The absence of support from California political leaders in the lead up to the bankruptcy filing contributed to the decline of its stock and a downgrade in its bonds, according to analysts.

Soon after the company’s Tuesday chapter 11 filing, Mr. Newsom said in a brief statement that his focus “remains protecting the best interests of the people of California.”

A company that was once one of the most influential in Sacramento and regularly got its way on legislation and regulation now has few defenders left.

The reason, Sacramento veterans say, is that years of bad news related to deadly fires and other disasters have made the company unpopular among the public.

That sentiment now outweighs the goodwill PG&E had amassed from years of lobbying, donations and other close ties to key leaders.

From 2011 through the November 2018 election, the major utilities including PG&E contributed about $14.5 million to the state’s legislators, political parties, former Gov. Jerry Brown and Mr. Newsom, according to data compiled by Consumer Watchdog, a California-based advocacy group.

A representative for PG&E declined to comment.

“The landscape has really shifted,” said Chris Holden, a Democrat who chairs the state assembly utilities and energy committee. Mr. Holden planned to introduce legislation in December that would allow the utility to securitize costs related to last year’s devastating fires. But it proved so unpopular he quickly shelved the idea.

Going back decades, PG&E and other utilities had scored a number of major wins in Sacramento. When the state deregulated energy markets in the late 1990s, PG&E, San Diego Gas & Electric and Southern California Edison helped to shape the legislation signed by then-Gov. Pete Wilson, a Republican, and were allowed to pass on billions in bad investment costs to customers.

When deregulation led to rolling blackouts as PG&E and the other utilities were forced to buy energy at inflated rates, Mr. Wilson’s Democratic successor, Gray Davis, ordered state agencies to buy power on behalf of the utilities with taxpayer funds.

But the high costs it was paying for energy led PG&E to declare bankruptcy in April of 2001. After a protracted two-year process, California approved a plan for customers, rather than shareholders, to bear most of the financial burden for its emergence from chapter 11. By then, Mr. Davis had been recalled by voters, in part due to the energy issue, and replaced by Republican Arnold Schwarzenegger.

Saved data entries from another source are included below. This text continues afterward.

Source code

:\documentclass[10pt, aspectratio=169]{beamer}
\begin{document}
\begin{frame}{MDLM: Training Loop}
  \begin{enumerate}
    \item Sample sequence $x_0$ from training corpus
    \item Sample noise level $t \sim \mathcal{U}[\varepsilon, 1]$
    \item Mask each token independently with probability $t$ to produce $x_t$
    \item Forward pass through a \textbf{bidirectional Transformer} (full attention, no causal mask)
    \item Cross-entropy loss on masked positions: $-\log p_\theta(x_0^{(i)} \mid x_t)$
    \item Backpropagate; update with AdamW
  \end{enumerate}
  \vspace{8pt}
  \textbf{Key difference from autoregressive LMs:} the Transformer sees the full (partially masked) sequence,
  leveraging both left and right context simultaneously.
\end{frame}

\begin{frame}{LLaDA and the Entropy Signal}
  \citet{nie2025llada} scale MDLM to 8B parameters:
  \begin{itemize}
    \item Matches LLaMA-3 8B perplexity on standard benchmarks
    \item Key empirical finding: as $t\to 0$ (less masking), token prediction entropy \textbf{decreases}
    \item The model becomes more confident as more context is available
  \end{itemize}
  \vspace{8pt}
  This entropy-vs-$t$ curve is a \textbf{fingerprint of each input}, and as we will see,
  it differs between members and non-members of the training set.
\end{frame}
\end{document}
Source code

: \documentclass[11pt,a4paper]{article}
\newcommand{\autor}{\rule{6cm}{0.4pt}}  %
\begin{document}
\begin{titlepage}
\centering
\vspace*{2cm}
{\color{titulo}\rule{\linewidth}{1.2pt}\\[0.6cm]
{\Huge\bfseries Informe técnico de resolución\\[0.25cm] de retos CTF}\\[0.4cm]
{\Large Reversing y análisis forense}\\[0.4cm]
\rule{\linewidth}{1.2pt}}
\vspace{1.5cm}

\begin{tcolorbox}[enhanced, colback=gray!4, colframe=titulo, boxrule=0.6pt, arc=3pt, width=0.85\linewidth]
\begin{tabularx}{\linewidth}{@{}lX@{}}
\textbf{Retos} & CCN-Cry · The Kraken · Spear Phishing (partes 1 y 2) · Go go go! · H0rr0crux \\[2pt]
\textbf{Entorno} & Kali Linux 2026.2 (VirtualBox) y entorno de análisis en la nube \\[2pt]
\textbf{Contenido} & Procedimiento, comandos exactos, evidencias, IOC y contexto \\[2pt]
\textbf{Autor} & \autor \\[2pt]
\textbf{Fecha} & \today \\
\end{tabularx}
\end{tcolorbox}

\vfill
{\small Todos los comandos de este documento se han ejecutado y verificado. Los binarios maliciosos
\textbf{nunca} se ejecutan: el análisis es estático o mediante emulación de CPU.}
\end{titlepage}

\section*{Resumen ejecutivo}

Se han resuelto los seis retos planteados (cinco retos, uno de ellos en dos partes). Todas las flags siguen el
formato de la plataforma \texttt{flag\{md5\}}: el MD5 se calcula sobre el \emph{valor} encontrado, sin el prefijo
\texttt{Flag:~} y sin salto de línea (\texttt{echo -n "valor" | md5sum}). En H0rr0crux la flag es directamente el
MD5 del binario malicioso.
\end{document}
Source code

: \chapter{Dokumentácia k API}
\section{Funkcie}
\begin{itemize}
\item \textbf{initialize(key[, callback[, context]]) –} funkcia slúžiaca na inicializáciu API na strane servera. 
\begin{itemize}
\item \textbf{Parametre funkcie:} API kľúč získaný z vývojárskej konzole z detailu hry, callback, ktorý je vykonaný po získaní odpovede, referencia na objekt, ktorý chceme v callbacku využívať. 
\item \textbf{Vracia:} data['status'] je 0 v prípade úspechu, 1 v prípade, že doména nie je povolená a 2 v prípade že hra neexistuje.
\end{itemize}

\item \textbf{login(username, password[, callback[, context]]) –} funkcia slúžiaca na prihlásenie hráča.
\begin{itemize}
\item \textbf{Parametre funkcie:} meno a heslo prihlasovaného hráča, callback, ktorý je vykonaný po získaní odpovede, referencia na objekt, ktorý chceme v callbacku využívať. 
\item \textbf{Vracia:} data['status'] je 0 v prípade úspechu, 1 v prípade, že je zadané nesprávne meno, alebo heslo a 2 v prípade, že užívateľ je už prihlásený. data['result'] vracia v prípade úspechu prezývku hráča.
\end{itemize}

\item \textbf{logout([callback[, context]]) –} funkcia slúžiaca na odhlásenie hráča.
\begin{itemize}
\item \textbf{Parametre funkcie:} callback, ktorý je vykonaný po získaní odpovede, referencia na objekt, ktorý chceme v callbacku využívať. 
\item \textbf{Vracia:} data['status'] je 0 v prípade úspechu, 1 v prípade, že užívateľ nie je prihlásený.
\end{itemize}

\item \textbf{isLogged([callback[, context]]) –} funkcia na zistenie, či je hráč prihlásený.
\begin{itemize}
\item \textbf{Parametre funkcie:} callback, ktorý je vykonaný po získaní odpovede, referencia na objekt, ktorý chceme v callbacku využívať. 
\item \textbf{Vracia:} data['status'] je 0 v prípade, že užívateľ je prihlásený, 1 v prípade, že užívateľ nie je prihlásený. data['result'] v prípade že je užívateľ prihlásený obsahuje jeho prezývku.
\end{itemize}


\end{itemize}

The state’s next governor, Jerry Brown, employed two former PG&E executives as top aides during his 2011-2019 tenure. Mr. Brown vetoed bills that would have overhauled the utility’s regulator, the Public Utilities Commission and that would have required the PUC to update fire-safety maps, all of which were approved by the state Legislature.

In veto messages, Mr. Brown said the overhaul was unworkable and that the maps legislation would have interfered with work already under way. A spokesman for the former governor pointed to legislation he later signed that also implemented changes at the PUC.

State political leaders have worked with the company on climate change over the past decade, counting on the utility to buy renewable energy in order for the state to hit targets.

But public perception related to PG&E’s safety record began its nearly decade-long downswing in 2010, after one of its gas lines exploded in the Northern California town of San Bruno, killing eight people. PG&E was put on federal criminal probation following felony convictions stemming from the catastrophe.

A recent spate of deadly wildfires in PG&E’s Northern California operating territory have put it further on the defensive.

Last August, the Legislature passed and Mr. Brown later signed a bill that allowed PG&E and other utilities to pay wildfire-related obligations with securitized debt, the costs of which could be passed on to ratepayers. The bill didn’t cover liability in 2018, however, and when the Camp Fire, the deadliest in California history, struck this past fall, PG&E was left unprotected. That helped drive the company to seek court protection.

State Sen. Bill Dodd, a Democrat who wrote last summer’s wildfire legislation, said PG&E’s political clout has waned and that his focus has shifted from stabilizing the utility to “helping victims and ratepayers in the long run.”

Wildfire victim advocates held a rally on the steps of the state Capitol last week calling on state leaders to save the company from bankruptcy, arguing that victim claims will likely take low priority in a restructuring, potentially leaving thousands without relief.

“Be at the head of the table and take control of this runaway monopoly,” advocate Erin Brockovich said at the event.

—Katherine Blunt contributed to this article.